Date: Tue, 14 Sep 1999 09:07:12 +1200

From: Nick Holford

X-Accept-Language: en

To: PharmPK.at.boomer.org

Subject: Re: PharmPK Distribution phase

Distribution (and elimination) are occurring all the time. There is no

"end" to the distribution of the drug.

I think you may be asking for some more practical advice however e.g. at

what time after a 3 h infusion could one draw a blood sample for TDM and

be able to assume one compartment kinetics?

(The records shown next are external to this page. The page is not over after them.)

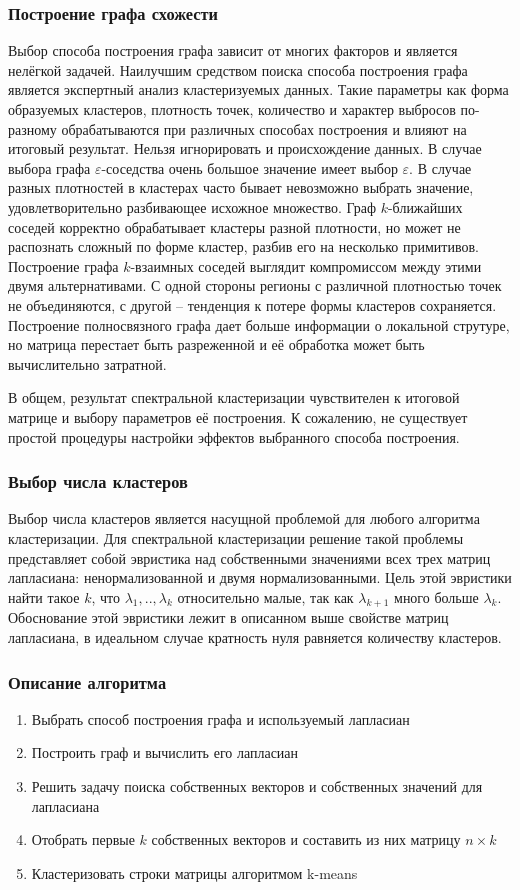 \subsubsection{Построение графа схожести}
Выбор способа построения графа зависит от многих факторов и является нелёгкой задачей. Наилучшим средством поиска способа построения графа является экспертный анализ кластеризуемых данных. Такие параметры как форма образуемых кластеров, плотность точек, количество и характер выбросов по-разному обрабатываются при различных способах построения и влияют на итоговый результат. Нельзя игнорировать и происхождение данных. В случае выбора графа $\varepsilon$-соседства очень большое значение имеет выбор $\varepsilon$. В случае разных плотностей в кластерах часто бывает невозможно выбрать значение, удовлетворительно разбивающее исхожное множество. Граф $k$-ближайших соседей корректно обрабатывает кластеры разной плотности, но может не распознать сложный по форме кластер, разбив его на несколько примитивов. Построение графа $k$-взаимных соседей выглядит компромиссом между этими двумя альтернативами. С одной стороны регионы с различной плотностью точек не объединяются, с другой -- тенденция к потере формы кластеров сохраняется. Построение полносвязного графа дает больше информации о локальной струтуре, но матрица перестает быть разреженной и её обработка может быть вычислительно затратной. 

В общем, результат спектральной кластеризации чувствителен к итоговой матрице и выбору параметров её построения. К сожалению, не существует простой процедуры настройки эффектов выбранного способа построения.

\subsubsection{Выбор числа кластеров}
Выбор числа кластеров является насущной проблемой для любого алгоритма кластеризации. Для спектральной кластеризации решение такой проблемы представляет собой эвристика над собственными значениями всех трех матриц лапласиана: ненормализованной и двумя нормализованными. Цель этой эвристики найти такое $k$, что $\lambda_1,..,\lambda_k$ относительно малые, так как $\lambda_{k+1}$ много больше $\lambda_k$. Обоснование этой эвристики лежит в описанном выше свойстве матриц лапласиана, в идеальном случае кратность нуля равняется количеству кластеров. 

\subsubsection{Описание алгоритма}
\begin{enumerate}
	\item Выбрать способ построения графа и используемый лапласиан
	\item Построить граф и вычислить его лапласиан
	\item Решить задачу поиска собственных векторов и собственных значений для лапласиана
	\item Отобрать первые $k$ собственных векторов и составить из них матрицу $n \times k$
	\item Кластеризовать строки матрицы алгоритмом k-means
\end{enumerate}
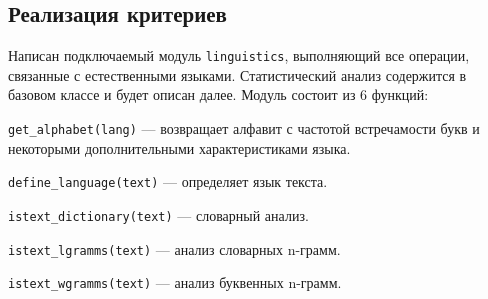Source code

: \subsection{Реализация критериев}
Написан подключаемый модуль \texttt{linguistics}, выполняющий все операции, 
связанные с естественными языками. Статистический анализ
содержится в базовом классе и будет описан далее.
Модуль состоит из 6 функций:

\begin{trivlist}
\item \texttt{get\_alphabet(lang)} --- возвращает алфавит с частотой встречамости 
    букв и некоторыми дополнительными характеристиками языка.
\item \texttt{define\_language(text)} --- определяет язык текста.
\item \texttt{istext\_dictionary(text)} --- словарный анализ.
\item \texttt{istext\_lgramms(text)} --- анализ словарных n-грамм.
\item \texttt{istext\_wgramms(text)} --- анализ буквенных n-грамм.
\end{trivlist}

Is this what you want to know?

--

Nick Holford, Dept Pharmacology & Clinical Pharmacology

University of Auckland, Private Bag 92019, Auckland, New Zealand

email:n.holford.-a-.auckland.ac.nz tel:+64(9)373-7599x6730 fax:373-7556

http://www.phm.auckland.ac.nz/Staff/NHolford/nholford.htm

---

Date: Mon, 13 Sep 1999 15:46:39 -0700

From: "David Nix, Pharm D."

Organization: College of Pharmacy

To: PharmPK.aaa.boomer.org

Subject: Re: PharmPK Distribution phase

This problem can be simplified by considering an infusion to be multiple

bolus doses. If the infusion is 100 mg over 50 minutes, then this would

be similar to giving a 2 mg bolus every minute. Suppose that the

distribution half life is 10 minutes. Distribution for drug given

during the first 10 minutes would be nearly complete by the end of the

infusion. However, distribution of drug given within the last few

minutes of the infusion would be just starting. Whether the

distribution phase is masked by the infusion will depend how prominent

the distribution is after a bolus dose and how many "2 mg bolus doses"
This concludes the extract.